▶ WHAT NEEDS TO BE DONE
Every record below, from first to last, should be copied exactly; leave the pictures out.

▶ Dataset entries
>>>
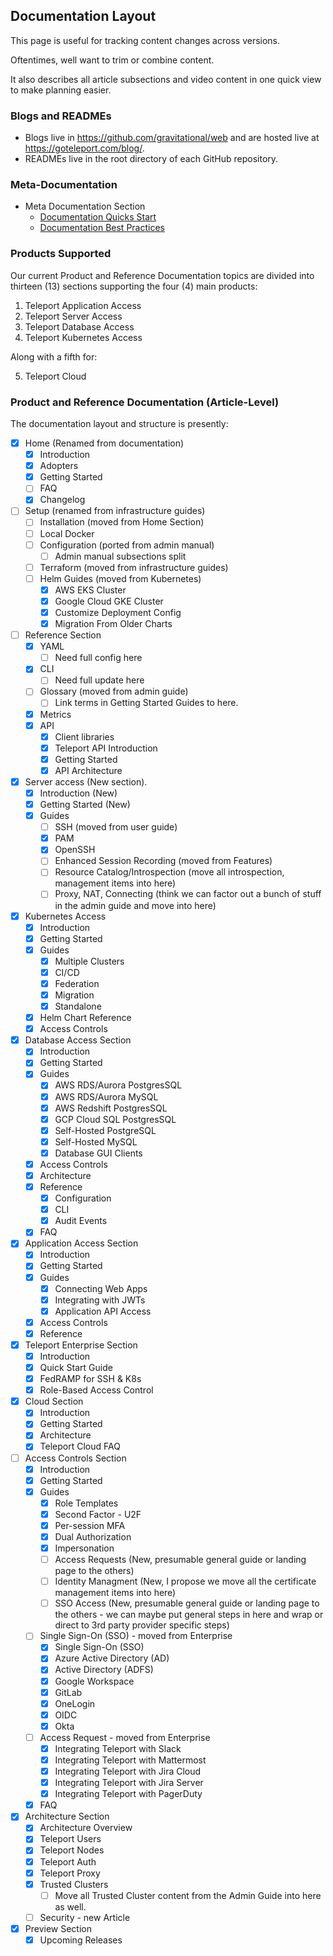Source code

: ## Documentation Layout

This page is useful for tracking content changes across versions.

Oftentimes, well want to trim or combine content.

It also describes all article subsections and video content in one quick view to make planning easier.

### Blogs and READMEs

- Blogs live in https://github.com/gravitational/web and are hosted live at https://goteleport.com/blog/.
- READMEs live in the root directory of each GitHub repository.

### Meta-Documentation

- Meta Documentation Section
  - [Documentation Quicks Start](https://goteleport.com/docs/docs/)
  - [Documentation Best Practices](https://goteleport.com/docs/docs/best-practices/)

### Products Supported

Our current Product and Reference Documentation topics are divided into thirteen (13) sections supporting the four (4) main products:

1. Teleport Application Access
2. Teleport Server Access
3. Teleport Database Access
4. Teleport Kubernetes Access

Along with a fifth for:

5. Teleport Cloud

### Product and Reference Documentation (Article-Level)

The documentation layout and structure is presently:

- [x] Home (Renamed from documentation)
    - [x] Introduction
    - [x] Adopters
    - [x] Getting Started
    - [ ] FAQ
    - [x] Changelog
- [ ] Setup (renamed from infrastructure guides)
    - [ ] Installation (moved from Home Section)
    - [ ] Local Docker
    - [ ] Configuration (ported from admin manual)
        - [ ] Admin manual subsections split
    - [ ] Terraform (moved from infrastructure guides)
    - [ ] Helm Guides (moved from Kubernetes)
        - [x] AWS EKS Cluster
        - [x] Google Cloud GKE Cluster
        - [x] Customize Deployment Config
        - [x] Migration From Older Charts
- [ ] Reference Section
    - [x] YAML
        - [ ] Need full config here
    - [x] CLI
        - [ ] Need full update here
    - [ ] Glossary (moved from admin guide)
        - [ ] Link terms in Getting Started Guides to here.
    - [x] Metrics
    - [x] API
        - [x] Client libraries
        - [x] Teleport API Introduction
        - [x] Getting Started
        - [x] API Architecture
- [x] Server access (New section).
  - [x] Introduction (New)
  - [x] Getting Started (New)
  - [x] Guides
    - [ ] SSH (moved from user guide)
    - [x] PAM
    - [x] OpenSSH
    - [ ] Enhanced Session Recording (moved from Features)
    - [ ] Resource Catalog/Introspection (move all introspection, management items into here)
    - [ ] Proxy, NAT, Connecting (think we can factor out a bunch of stuff in the admin guide and move into here)
- [x] Kubernetes Access
    - [x] Introduction
    - [x] Getting Started
    - [x] Guides
        - [x] Multiple Clusters
        - [x] CI/CD
        - [x] Federation
        - [x] Migration
        - [x] Standalone
    - [x] Helm Chart Reference
    - [x] Access Controls
- [x] Database Access Section
    - [x] Introduction
    - [x] Getting Started
    - [x] Guides
        - [x] AWS RDS/Aurora PostgresSQL
        - [x] AWS RDS/Aurora MySQL
        - [x] AWS Redshift PostgresSQL
        - [x] GCP Cloud SQL PostgresSQL
        - [x] Self-Hosted PostgreSQL
        - [x] Self-Hosted MySQL
        - [x] Database GUI Clients
    - [x] Access Controls
    - [x] Architecture
    - [x] Reference
        - [x] Configuration
        - [x] CLI
        - [x] Audit Events
    - [x] FAQ
- [x] Application Access Section
    - [x] Introduction
    - [x] Getting Started
    - [x] Guides
        - [x] Connecting Web Apps
        - [x] Integrating with JWTs
        - [x] Application API Access
    - [x] Access Controls
    - [x] Reference
- [x] Teleport Enterprise Section
    - [x] Introduction
    - [x] Quick Start Guide
    - [x] FedRAMP for SSH & K8s
    - [x] Role-Based Access Control
- [x] Cloud Section
    - [x] Introduction
    - [x] Getting Started
    - [x] Architecture
    - [x] Teleport Cloud FAQ
- [ ] Access Controls Section
    - [x] Introduction
    - [x] Getting Started
    - [x] Guides
        - [x] Role Templates
        - [x] Second Factor - U2F
        - [x] Per-session MFA
        - [x] Dual Authorization
        - [x] Impersonation
        - [ ] Access Requests (New, presumable general guide or landing page to the others)
        - [ ] Identity Managment (New, I propose we move all the certificate management items into here)
        - [ ] SSO Access (New, presumable general guide or landing page to the others - we can maybe put general steps in here and wrap or direct to 3rd party provider specific steps)
    - [ ] Single Sign-On (SSO) - moved from Enterprise
        - [x] Single Sign-On (SSO)
        - [x] Azure Active Directory (AD)
        - [x] Active Directory (ADFS)
        - [x] Google Workspace
        - [x] GitLab
        - [x] OneLogin
        - [x] OIDC
        - [x] Okta
    - [ ] Access Request - moved from Enterprise
        - [x] Integrating Teleport with Slack
        - [x] Integrating Teleport with Mattermost
        - [x] Integrating Teleport with Jira Cloud
        - [x] Integrating Teleport with Jira Server
        - [x] Integrating Teleport with PagerDuty
    - [x] FAQ
- [x] Architecture Section
    - [x] Architecture Overview
    - [x] Teleport Users
    - [x] Teleport Nodes
    - [x] Teleport Auth
    - [x] Teleport Proxy
    - [x] Trusted Clusters
        - [ ] Move all Trusted Cluster content from the Admin Guide into here as well.
    - [ ] Security - new Article
- [x] Preview Section
    - [x] Upcoming Releases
<<<
▶ EXERCISE SOLUTION
Source code

: ## Documentation Layout

This page is useful for tracking content changes across versions.

Oftentimes, well want to trim or combine content.

It also describes all article subsections and video content in one quick view to make planning easier.

### Blogs and READMEs

- Blogs live in https://github.com/gravitational/web and are hosted live at https://goteleport.com/blog/.
- READMEs live in the root directory of each GitHub repository.

### Meta-Documentation

- Meta Documentation Section
  - [Documentation Quicks Start](https://goteleport.com/docs/docs/)
  - [Documentation Best Practices](https://goteleport.com/docs/docs/best-practices/)

### Products Supported

Our current Product and Reference Documentation topics are divided into thirteen (13) sections supporting the four (4) main products:

1. Teleport Application Access
2. Teleport Server Access
3. Teleport Database Access
4. Teleport Kubernetes Access

Along with a fifth for:

5. Teleport Cloud

### Product and Reference Documentation (Article-Level)

The documentation layout and structure is presently:

- [x] Home (Renamed from documentation)
    - [x] Introduction
    - [x] Adopters
    - [x] Getting Started
    - [ ] FAQ
    - [x] Changelog
- [ ] Setup (renamed from infrastructure guides)
    - [ ] Installation (moved from Home Section)
    - [ ] Local Docker
    - [ ] Configuration (ported from admin manual)
        - [ ] Admin manual subsections split
    - [ ] Terraform (moved from infrastructure guides)
    - [ ] Helm Guides (moved from Kubernetes)
        - [x] AWS EKS Cluster
        - [x] Google Cloud GKE Cluster
        - [x] Customize Deployment Config
        - [x] Migration From Older Charts
- [ ] Reference Section
    - [x] YAML
        - [ ] Need full config here
    - [x] CLI
        - [ ] Need full update here
    - [ ] Glossary (moved from admin guide)
        - [ ] Link terms in Getting Started Guides to here.
    - [x] Metrics
    - [x] API
        - [x] Client libraries
        - [x] Teleport API Introduction
        - [x] Getting Started
        - [x] API Architecture
- [x] Server access (New section).
  - [x] Introduction (New)
  - [x] Getting Started (New)
  - [x] Guides
    - [ ] SSH (moved from user guide)
    - [x] PAM
    - [x] OpenSSH
    - [ ] Enhanced Session Recording (moved from Features)
    - [ ] Resource Catalog/Introspection (move all introspection, management items into here)
    - [ ] Proxy, NAT, Connecting (think we can factor out a bunch of stuff in the admin guide and move into here)
- [x] Kubernetes Access
    - [x] Introduction
    - [x] Getting Started
    - [x] Guides
        - [x] Multiple Clusters
        - [x] CI/CD
        - [x] Federation
        - [x] Migration
        - [x] Standalone
    - [x] Helm Chart Reference
    - [x] Access Controls
- [x] Database Access Section
    - [x] Introduction
    - [x] Getting Started
    - [x] Guides
        - [x] AWS RDS/Aurora PostgresSQL
        - [x] AWS RDS/Aurora MySQL
        - [x] AWS Redshift PostgresSQL
        - [x] GCP Cloud SQL PostgresSQL
        - [x] Self-Hosted PostgreSQL
        - [x] Self-Hosted MySQL
        - [x] Database GUI Clients
    - [x] Access Controls
    - [x] Architecture
    - [x] Reference
        - [x] Configuration
        - [x] CLI
        - [x] Audit Events
    - [x] FAQ
- [x] Application Access Section
    - [x] Introduction
    - [x] Getting Started
    - [x] Guides
        - [x] Connecting Web Apps
        - [x] Integrating with JWTs
        - [x] Application API Access
    - [x] Access Controls
    - [x] Reference
- [x] Teleport Enterprise Section
    - [x] Introduction
    - [x] Quick Start Guide
    - [x] FedRAMP for SSH & K8s
    - [x] Role-Based Access Control
- [x] Cloud Section
    - [x] Introduction
    - [x] Getting Started
    - [x] Architecture
    - [x] Teleport Cloud FAQ
- [ ] Access Controls Section
    - [x] Introduction
    - [x] Getting Started
    - [x] Guides
        - [x] Role Templates
        - [x] Second Factor - U2F
        - [x] Per-session MFA
        - [x] Dual Authorization
        - [x] Impersonation
        - [ ] Access Requests (New, presumable general guide or landing page to the others)
        - [ ] Identity Managment (New, I propose we move all the certificate management items into here)
        - [ ] SSO Access (New, presumable general guide or landing page to the others - we can maybe put general steps in here and wrap or direct to 3rd party provider specific steps)
    - [ ] Single Sign-On (SSO) - moved from Enterprise
        - [x] Single Sign-On (SSO)
        - [x] Azure Active Directory (AD)
        - [x] Active Directory (ADFS)
        - [x] Google Workspace
        - [x] GitLab
        - [x] OneLogin
        - [x] OIDC
        - [x] Okta
    - [ ] Access Request - moved from Enterprise
        - [x] Integrating Teleport with Slack
        - [x] Integrating Teleport with Mattermost
        - [x] Integrating Teleport with Jira Cloud
        - [x] Integrating Teleport with Jira Server
        - [x] Integrating Teleport with PagerDuty
    - [x] FAQ
- [x] Architecture Section
    - [x] Architecture Overview
    - [x] Teleport Users
    - [x] Teleport Nodes
    - [x] Teleport Auth
    - [x] Teleport Proxy
    - [x] Trusted Clusters
        - [ ] Move all Trusted Cluster content from the Admin Guide into here as well.
    - [ ] Security - new Article
- [x] Preview Section
    - [x] Upcoming Releases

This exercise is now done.